## Required work:
Only one stretch of the data below is needed. Output the lines from the one with "chapter can serve" up to and including the one with "When we place", exactly as they stand.

BEGIN Data

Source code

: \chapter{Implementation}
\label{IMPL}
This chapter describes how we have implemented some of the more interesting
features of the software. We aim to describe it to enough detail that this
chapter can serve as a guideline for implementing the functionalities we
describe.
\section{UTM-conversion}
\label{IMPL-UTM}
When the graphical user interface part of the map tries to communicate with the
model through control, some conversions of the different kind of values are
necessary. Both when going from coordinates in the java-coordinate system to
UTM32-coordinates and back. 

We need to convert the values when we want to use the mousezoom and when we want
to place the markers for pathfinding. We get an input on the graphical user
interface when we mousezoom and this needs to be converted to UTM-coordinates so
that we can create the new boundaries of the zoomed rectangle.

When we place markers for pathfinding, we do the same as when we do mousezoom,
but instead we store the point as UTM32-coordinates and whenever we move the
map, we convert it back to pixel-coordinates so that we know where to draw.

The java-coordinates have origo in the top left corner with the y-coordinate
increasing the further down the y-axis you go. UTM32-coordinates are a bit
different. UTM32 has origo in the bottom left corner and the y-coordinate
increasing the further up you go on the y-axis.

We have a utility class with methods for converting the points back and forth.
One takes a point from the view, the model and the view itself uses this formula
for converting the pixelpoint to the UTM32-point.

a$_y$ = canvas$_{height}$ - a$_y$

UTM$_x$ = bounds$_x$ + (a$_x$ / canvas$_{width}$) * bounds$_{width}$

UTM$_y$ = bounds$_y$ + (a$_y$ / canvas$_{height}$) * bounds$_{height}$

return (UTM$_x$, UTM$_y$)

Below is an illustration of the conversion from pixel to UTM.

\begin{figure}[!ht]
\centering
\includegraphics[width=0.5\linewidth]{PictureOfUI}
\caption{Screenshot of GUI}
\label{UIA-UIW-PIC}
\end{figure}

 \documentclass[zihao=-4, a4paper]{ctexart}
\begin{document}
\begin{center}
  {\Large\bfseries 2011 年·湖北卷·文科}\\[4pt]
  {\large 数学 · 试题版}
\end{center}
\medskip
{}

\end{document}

END Data

## Answer section:
chapter can serve as a guideline for implementing the functionalities we
describe.
\section{UTM-conversion}
\label{IMPL-UTM}
When the graphical user interface part of the map tries to communicate with the
model through control, some conversions of the different kind of values are
necessary. Both when going from coordinates in the java-coordinate system to
UTM32-coordinates and back. 

We need to convert the values when we want to use the mousezoom and when we want
to place the markers for pathfinding. We get an input on the graphical user
interface when we mousezoom and this needs to be converted to UTM-coordinates so
that we can create the new boundaries of the zoomed rectangle.

When we place markers for pathfinding, we do the same as when we do mousezoom,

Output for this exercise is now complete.